▶ REQUIREMENT
Copy every line from the one containing "- Github Actions" through the last line of the records below, both included, and nothing else.

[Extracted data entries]
########################################
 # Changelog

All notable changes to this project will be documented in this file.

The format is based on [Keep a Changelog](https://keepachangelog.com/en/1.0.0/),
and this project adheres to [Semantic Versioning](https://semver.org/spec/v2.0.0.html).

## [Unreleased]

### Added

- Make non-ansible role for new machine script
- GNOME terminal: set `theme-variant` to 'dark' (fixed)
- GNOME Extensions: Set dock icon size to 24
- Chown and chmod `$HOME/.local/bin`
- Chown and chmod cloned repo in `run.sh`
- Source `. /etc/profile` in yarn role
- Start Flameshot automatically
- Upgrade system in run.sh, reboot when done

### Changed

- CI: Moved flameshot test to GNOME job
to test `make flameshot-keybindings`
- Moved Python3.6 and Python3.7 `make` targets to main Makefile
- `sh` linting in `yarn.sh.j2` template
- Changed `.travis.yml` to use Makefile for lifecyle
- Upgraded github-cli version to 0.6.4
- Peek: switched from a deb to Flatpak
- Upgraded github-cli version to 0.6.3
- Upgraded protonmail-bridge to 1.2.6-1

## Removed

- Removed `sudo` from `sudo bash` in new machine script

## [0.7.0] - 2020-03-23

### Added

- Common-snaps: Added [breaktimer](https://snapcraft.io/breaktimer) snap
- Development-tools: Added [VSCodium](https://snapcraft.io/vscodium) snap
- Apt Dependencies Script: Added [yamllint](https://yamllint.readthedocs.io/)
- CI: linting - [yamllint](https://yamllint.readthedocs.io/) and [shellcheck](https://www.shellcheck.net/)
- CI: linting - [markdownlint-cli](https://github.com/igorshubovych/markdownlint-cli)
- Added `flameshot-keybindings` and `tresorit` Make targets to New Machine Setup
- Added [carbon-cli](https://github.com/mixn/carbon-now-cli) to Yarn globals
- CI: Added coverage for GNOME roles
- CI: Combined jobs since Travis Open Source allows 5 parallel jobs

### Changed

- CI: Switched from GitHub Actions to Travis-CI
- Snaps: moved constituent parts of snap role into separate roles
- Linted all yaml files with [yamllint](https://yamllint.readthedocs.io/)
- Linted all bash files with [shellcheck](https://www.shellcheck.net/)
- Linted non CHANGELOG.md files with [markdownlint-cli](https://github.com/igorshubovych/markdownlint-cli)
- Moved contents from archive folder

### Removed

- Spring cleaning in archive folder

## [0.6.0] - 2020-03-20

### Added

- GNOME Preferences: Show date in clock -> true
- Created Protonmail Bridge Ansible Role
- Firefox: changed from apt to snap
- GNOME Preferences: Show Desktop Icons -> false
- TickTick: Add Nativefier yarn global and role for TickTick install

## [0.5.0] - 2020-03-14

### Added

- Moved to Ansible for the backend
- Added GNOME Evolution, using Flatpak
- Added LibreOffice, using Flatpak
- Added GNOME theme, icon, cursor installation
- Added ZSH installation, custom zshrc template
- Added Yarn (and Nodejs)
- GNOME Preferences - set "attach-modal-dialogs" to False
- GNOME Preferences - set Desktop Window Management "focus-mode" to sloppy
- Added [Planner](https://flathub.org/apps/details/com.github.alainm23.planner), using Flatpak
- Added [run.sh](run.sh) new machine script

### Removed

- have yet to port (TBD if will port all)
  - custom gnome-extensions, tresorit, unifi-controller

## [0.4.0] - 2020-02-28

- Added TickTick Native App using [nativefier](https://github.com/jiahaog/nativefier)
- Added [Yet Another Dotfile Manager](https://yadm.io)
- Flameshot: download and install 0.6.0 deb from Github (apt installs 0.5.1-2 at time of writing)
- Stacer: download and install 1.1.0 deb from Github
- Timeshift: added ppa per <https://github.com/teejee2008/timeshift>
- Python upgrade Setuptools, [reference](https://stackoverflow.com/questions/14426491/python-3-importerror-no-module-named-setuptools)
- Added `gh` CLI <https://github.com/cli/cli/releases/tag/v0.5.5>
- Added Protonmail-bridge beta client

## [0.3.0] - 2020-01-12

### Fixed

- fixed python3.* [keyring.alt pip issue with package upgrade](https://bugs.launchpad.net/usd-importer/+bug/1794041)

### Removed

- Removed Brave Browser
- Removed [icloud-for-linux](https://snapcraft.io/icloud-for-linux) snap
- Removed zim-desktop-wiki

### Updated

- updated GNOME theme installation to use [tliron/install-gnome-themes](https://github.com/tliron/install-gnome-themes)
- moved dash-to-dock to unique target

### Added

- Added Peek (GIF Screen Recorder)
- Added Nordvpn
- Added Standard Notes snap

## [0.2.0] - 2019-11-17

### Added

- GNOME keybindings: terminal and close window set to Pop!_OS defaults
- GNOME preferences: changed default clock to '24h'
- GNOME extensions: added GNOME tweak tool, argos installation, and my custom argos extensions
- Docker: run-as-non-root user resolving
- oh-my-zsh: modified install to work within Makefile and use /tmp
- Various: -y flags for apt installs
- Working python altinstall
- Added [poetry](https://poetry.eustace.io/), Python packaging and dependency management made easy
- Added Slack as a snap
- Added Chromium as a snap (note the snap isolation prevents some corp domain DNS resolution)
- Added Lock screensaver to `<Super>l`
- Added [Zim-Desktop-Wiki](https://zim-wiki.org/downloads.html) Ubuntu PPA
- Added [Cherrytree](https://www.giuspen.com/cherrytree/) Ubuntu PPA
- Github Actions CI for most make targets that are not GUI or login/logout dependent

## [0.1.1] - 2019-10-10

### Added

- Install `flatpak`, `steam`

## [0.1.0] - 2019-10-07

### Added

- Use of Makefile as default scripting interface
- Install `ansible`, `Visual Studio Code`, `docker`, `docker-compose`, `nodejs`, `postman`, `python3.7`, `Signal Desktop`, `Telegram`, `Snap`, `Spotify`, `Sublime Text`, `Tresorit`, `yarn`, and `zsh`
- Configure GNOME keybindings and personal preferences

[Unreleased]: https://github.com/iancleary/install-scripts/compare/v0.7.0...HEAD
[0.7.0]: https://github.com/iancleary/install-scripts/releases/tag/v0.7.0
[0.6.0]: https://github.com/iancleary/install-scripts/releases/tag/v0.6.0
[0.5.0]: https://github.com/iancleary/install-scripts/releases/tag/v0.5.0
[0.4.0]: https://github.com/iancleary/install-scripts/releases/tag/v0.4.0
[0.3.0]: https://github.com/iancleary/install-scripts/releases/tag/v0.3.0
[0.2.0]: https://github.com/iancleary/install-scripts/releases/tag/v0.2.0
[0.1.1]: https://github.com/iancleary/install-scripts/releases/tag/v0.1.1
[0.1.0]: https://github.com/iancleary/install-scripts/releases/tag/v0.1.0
########################################
▶ EXPECTED ANSWER
- Github Actions CI for most make targets that are not GUI or login/logout dependent

## [0.1.1] - 2019-10-10

### Added

- Install `flatpak`, `steam`

## [0.1.0] - 2019-10-07

### Added

- Use of Makefile as default scripting interface
- Install `ansible`, `Visual Studio Code`, `docker`, `docker-compose`, `nodejs`, `postman`, `python3.7`, `Signal Desktop`, `Telegram`, `Snap`, `Spotify`, `Sublime Text`, `Tresorit`, `yarn`, and `zsh`
- Configure GNOME keybindings and personal preferences

[Unreleased]: https://github.com/iancleary/install-scripts/compare/v0.7.0...HEAD
[0.7.0]: https://github.com/iancleary/install-scripts/releases/tag/v0.7.0
[0.6.0]: https://github.com/iancleary/install-scripts/releases/tag/v0.6.0
[0.5.0]: https://github.com/iancleary/install-scripts/releases/tag/v0.5.0
[0.4.0]: https://github.com/iancleary/install-scripts/releases/tag/v0.4.0
[0.3.0]: https://github.com/iancleary/install-scripts/releases/tag/v0.3.0
[0.2.0]: https://github.com/iancleary/install-scripts/releases/tag/v0.2.0
[0.1.1]: https://github.com/iancleary/install-scripts/releases/tag/v0.1.1
[0.1.0]: https://github.com/iancleary/install-scripts/releases/tag/v0.1.0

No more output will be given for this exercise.